(Stored data)
****************
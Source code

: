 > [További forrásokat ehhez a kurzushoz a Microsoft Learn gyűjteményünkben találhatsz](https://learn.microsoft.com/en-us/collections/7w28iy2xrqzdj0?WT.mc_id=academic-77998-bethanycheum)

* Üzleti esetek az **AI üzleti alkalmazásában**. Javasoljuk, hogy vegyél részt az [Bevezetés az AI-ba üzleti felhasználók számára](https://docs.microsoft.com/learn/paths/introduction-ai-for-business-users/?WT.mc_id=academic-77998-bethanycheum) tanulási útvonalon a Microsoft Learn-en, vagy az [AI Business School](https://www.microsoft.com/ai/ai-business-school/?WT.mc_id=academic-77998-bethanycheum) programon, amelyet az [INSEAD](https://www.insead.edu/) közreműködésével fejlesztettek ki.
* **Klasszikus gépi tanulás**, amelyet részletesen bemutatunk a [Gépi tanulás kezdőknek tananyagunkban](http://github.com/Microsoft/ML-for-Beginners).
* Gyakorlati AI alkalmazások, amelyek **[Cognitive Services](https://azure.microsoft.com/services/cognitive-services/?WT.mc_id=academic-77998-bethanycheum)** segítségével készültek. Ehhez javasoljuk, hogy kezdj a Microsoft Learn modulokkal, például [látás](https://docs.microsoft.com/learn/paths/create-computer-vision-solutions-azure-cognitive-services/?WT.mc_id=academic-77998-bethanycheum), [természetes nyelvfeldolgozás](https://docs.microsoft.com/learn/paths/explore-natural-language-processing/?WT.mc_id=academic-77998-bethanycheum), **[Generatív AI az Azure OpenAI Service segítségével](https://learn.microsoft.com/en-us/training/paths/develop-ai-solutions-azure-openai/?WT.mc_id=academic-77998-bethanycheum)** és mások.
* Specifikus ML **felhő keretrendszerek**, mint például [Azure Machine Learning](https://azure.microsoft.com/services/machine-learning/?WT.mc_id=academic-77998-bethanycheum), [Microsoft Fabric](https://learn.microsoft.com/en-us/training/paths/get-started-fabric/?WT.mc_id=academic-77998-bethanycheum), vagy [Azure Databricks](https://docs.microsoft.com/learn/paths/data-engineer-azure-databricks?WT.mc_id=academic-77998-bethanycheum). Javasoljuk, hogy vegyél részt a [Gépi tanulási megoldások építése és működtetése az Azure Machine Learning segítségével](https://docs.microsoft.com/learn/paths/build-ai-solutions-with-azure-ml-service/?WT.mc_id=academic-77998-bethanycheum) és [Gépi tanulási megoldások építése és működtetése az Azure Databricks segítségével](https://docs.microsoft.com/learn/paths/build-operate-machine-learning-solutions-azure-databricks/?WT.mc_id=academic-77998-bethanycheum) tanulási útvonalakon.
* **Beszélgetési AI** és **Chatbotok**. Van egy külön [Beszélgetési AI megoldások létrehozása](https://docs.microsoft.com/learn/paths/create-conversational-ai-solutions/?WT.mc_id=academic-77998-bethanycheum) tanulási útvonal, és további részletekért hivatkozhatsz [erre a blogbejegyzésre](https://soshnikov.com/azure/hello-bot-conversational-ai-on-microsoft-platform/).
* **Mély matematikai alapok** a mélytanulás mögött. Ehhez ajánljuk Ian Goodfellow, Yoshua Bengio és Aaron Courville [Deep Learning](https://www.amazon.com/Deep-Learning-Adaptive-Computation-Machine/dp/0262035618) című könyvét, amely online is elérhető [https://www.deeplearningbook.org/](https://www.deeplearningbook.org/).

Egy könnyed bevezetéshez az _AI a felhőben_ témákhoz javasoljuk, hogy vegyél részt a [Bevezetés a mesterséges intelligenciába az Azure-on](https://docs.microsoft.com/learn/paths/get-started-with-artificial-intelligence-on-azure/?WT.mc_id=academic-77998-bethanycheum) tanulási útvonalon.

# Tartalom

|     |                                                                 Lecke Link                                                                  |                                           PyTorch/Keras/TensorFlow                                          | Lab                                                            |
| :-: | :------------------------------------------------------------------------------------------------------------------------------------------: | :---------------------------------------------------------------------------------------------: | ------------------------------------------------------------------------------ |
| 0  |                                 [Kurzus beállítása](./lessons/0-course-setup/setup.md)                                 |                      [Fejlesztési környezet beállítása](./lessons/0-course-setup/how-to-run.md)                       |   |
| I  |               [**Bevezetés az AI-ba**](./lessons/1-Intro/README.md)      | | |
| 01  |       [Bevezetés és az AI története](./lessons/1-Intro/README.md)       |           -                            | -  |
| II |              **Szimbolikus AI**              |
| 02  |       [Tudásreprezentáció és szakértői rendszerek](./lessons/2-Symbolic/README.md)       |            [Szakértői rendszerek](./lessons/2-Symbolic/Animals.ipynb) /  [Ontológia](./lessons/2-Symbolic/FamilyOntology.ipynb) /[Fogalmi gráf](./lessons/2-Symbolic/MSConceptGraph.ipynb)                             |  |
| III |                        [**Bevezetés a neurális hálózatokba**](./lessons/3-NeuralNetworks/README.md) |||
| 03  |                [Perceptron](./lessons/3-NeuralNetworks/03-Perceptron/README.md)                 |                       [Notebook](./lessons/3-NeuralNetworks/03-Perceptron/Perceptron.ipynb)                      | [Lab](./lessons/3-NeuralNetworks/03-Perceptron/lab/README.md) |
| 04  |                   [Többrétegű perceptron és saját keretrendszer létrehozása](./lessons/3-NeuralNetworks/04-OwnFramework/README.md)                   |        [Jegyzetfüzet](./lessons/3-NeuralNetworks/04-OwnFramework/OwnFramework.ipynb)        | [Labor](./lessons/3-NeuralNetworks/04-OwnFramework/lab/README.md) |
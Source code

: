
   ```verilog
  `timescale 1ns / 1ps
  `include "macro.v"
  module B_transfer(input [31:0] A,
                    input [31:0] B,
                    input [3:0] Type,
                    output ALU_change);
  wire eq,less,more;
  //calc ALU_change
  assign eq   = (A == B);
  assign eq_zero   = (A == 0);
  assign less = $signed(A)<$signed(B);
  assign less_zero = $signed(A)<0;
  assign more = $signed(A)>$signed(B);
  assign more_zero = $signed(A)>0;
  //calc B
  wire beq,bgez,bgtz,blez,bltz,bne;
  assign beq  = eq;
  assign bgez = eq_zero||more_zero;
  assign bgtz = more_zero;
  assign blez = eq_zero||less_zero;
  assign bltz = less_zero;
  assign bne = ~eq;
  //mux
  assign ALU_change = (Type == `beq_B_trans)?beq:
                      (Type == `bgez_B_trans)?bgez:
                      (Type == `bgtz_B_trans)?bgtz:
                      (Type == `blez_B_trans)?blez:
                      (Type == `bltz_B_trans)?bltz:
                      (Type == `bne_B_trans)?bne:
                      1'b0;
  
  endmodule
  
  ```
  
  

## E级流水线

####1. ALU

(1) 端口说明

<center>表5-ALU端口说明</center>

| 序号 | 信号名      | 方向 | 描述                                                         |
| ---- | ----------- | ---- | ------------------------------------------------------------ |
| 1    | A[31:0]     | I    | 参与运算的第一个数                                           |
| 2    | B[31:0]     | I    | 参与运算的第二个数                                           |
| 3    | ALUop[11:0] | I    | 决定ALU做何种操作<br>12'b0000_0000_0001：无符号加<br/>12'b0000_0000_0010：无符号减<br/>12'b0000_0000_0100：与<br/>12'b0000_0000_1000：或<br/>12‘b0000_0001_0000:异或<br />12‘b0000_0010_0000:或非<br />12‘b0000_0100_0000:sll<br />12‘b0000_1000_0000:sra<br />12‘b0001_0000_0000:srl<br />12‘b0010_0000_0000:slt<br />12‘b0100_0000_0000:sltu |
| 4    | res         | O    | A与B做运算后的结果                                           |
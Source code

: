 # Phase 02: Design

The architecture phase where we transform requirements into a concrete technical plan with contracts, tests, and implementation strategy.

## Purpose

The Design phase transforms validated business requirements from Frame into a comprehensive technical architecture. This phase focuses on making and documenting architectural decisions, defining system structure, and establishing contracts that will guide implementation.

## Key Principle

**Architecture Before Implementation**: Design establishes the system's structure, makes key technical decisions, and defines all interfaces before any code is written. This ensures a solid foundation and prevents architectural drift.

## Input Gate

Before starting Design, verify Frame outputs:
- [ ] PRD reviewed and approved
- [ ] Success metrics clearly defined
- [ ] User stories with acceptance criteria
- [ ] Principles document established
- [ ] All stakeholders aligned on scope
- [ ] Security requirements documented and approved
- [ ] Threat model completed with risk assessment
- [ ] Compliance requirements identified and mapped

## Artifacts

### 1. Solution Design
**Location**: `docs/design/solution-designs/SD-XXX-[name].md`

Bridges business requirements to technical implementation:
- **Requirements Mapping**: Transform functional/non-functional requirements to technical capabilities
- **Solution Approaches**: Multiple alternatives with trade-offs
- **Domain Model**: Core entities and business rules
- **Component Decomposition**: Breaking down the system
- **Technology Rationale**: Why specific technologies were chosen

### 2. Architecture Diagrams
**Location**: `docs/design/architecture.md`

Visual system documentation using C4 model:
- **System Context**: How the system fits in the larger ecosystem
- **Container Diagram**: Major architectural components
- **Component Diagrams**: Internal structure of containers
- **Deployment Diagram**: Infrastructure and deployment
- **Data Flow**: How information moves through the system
****************
Output, from the data above, the lines from the line with "## Input Gate" to the line with "Bridges business requirements" exactly as they stand, both ends included and nothing else.

> **Task response**:
## Input Gate

Before starting Design, verify Frame outputs:
- [ ] PRD reviewed and approved
- [ ] Success metrics clearly defined
- [ ] User stories with acceptance criteria
- [ ] Principles document established
- [ ] All stakeholders aligned on scope
- [ ] Security requirements documented and approved
- [ ] Threat model completed with risk assessment
- [ ] Compliance requirements identified and mapped

## Artifacts

### 1. Solution Design
**Location**: `docs/design/solution-designs/SD-XXX-[name].md`

Bridges business requirements to technical implementation:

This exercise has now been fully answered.